-- RECORDS PROVIDED follows --
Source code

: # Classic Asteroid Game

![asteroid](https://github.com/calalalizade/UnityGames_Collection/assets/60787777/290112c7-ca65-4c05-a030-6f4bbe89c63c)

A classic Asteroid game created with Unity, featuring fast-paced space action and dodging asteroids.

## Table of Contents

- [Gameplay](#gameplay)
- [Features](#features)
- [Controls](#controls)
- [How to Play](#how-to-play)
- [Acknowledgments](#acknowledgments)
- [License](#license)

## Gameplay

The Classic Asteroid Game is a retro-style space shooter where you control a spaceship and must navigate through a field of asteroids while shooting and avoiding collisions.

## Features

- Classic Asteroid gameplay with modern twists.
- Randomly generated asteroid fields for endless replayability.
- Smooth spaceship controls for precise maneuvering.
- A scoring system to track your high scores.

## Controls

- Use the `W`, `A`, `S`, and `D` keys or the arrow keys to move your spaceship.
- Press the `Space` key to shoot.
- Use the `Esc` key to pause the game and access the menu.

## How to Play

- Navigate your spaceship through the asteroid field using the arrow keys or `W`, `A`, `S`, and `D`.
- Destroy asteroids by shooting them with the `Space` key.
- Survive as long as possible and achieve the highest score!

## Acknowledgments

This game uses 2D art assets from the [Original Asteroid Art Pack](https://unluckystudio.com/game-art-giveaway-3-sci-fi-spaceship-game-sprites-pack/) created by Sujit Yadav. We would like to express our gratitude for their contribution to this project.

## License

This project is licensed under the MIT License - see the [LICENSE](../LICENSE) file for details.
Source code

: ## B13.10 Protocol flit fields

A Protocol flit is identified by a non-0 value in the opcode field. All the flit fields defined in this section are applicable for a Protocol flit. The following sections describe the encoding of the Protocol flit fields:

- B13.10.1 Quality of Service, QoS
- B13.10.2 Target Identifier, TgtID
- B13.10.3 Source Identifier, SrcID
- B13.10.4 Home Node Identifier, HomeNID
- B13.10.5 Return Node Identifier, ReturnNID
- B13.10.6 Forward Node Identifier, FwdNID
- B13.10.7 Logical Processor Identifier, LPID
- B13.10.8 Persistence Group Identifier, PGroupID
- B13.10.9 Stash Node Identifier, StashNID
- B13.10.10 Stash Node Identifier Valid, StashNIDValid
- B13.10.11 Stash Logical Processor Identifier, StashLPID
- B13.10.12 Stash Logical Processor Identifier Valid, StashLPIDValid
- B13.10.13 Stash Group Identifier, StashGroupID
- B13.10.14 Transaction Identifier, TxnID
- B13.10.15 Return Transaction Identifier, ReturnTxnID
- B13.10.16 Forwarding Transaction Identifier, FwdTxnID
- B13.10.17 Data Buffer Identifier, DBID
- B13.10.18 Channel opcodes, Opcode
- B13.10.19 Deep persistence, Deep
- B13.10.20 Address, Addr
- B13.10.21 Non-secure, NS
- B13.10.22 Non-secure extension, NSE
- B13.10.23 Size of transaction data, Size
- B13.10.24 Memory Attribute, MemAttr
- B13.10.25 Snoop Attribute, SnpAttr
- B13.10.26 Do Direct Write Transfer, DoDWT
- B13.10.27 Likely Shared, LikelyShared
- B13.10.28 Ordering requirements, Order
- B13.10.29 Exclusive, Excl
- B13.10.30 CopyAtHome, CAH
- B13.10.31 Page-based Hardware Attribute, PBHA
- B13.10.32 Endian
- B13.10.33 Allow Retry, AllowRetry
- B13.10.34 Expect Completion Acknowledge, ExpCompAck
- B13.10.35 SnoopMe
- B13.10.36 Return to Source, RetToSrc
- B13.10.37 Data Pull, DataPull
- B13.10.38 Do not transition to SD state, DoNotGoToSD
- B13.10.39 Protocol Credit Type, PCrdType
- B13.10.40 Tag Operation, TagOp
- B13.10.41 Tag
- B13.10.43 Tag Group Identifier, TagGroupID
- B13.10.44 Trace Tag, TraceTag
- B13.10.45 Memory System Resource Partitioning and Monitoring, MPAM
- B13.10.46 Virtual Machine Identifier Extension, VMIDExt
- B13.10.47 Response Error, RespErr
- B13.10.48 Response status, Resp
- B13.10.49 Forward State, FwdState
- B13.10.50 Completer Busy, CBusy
-- RECORDS PROVIDED concluded --
TASK PROMPT
From the first line to the last, return the material exactly.

TASK RESPONSE
Source code

: # Classic Asteroid Game

![asteroid](https://github.com/calalalizade/UnityGames_Collection/assets/60787777/290112c7-ca65-4c05-a030-6f4bbe89c63c)

A classic Asteroid game created with Unity, featuring fast-paced space action and dodging asteroids.

## Table of Contents

- [Gameplay](#gameplay)
- [Features](#features)
- [Controls](#controls)
- [How to Play](#how-to-play)
- [Acknowledgments](#acknowledgments)
- [License](#license)

## Gameplay

The Classic Asteroid Game is a retro-style space shooter where you control a spaceship and must navigate through a field of asteroids while shooting and avoiding collisions.

## Features

- Classic Asteroid gameplay with modern twists.
- Randomly generated asteroid fields for endless replayability.
- Smooth spaceship controls for precise maneuvering.
- A scoring system to track your high scores.

## Controls

- Use the `W`, `A`, `S`, and `D` keys or the arrow keys to move your spaceship.
- Press the `Space` key to shoot.
- Use the `Esc` key to pause the game and access the menu.

## How to Play

- Navigate your spaceship through the asteroid field using the arrow keys or `W`, `A`, `S`, and `D`.
- Destroy asteroids by shooting them with the `Space` key.
- Survive as long as possible and achieve the highest score!

## Acknowledgments

This game uses 2D art assets from the [Original Asteroid Art Pack](https://unluckystudio.com/game-art-giveaway-3-sci-fi-spaceship-game-sprites-pack/) created by Sujit Yadav. We would like to express our gratitude for their contribution to this project.

## License

This project is licensed under the MIT License - see the [LICENSE](../LICENSE) file for details.
Source code

: ## B13.10 Protocol flit fields

A Protocol flit is identified by a non-0 value in the opcode field. All the flit fields defined in this section are applicable for a Protocol flit. The following sections describe the encoding of the Protocol flit fields:

- B13.10.1 Quality of Service, QoS
- B13.10.2 Target Identifier, TgtID
- B13.10.3 Source Identifier, SrcID
- B13.10.4 Home Node Identifier, HomeNID
- B13.10.5 Return Node Identifier, ReturnNID
- B13.10.6 Forward Node Identifier, FwdNID
- B13.10.7 Logical Processor Identifier, LPID
- B13.10.8 Persistence Group Identifier, PGroupID
- B13.10.9 Stash Node Identifier, StashNID
- B13.10.10 Stash Node Identifier Valid, StashNIDValid
- B13.10.11 Stash Logical Processor Identifier, StashLPID
- B13.10.12 Stash Logical Processor Identifier Valid, StashLPIDValid
- B13.10.13 Stash Group Identifier, StashGroupID
- B13.10.14 Transaction Identifier, TxnID
- B13.10.15 Return Transaction Identifier, ReturnTxnID
- B13.10.16 Forwarding Transaction Identifier, FwdTxnID
- B13.10.17 Data Buffer Identifier, DBID
- B13.10.18 Channel opcodes, Opcode
- B13.10.19 Deep persistence, Deep
- B13.10.20 Address, Addr
- B13.10.21 Non-secure, NS
- B13.10.22 Non-secure extension, NSE
- B13.10.23 Size of transaction data, Size
- B13.10.24 Memory Attribute, MemAttr
- B13.10.25 Snoop Attribute, SnpAttr
- B13.10.26 Do Direct Write Transfer, DoDWT
- B13.10.27 Likely Shared, LikelyShared
- B13.10.28 Ordering requirements, Order
- B13.10.29 Exclusive, Excl
- B13.10.30 CopyAtHome, CAH
- B13.10.31 Page-based Hardware Attribute, PBHA
- B13.10.32 Endian
- B13.10.33 Allow Retry, AllowRetry
- B13.10.34 Expect Completion Acknowledge, ExpCompAck
- B13.10.35 SnoopMe
- B13.10.36 Return to Source, RetToSrc
- B13.10.37 Data Pull, DataPull
- B13.10.38 Do not transition to SD state, DoNotGoToSD
- B13.10.39 Protocol Credit Type, PCrdType
- B13.10.40 Tag Operation, TagOp
- B13.10.41 Tag
- B13.10.43 Tag Group Identifier, TagGroupID
- B13.10.44 Trace Tag, TraceTag
- B13.10.45 Memory System Resource Partitioning and Monitoring, MPAM
- B13.10.46 Virtual Machine Identifier Extension, VMIDExt
- B13.10.47 Response Error, RespErr
- B13.10.48 Response status, Resp
- B13.10.49 Forward State, FwdState
- B13.10.50 Completer Busy, CBusy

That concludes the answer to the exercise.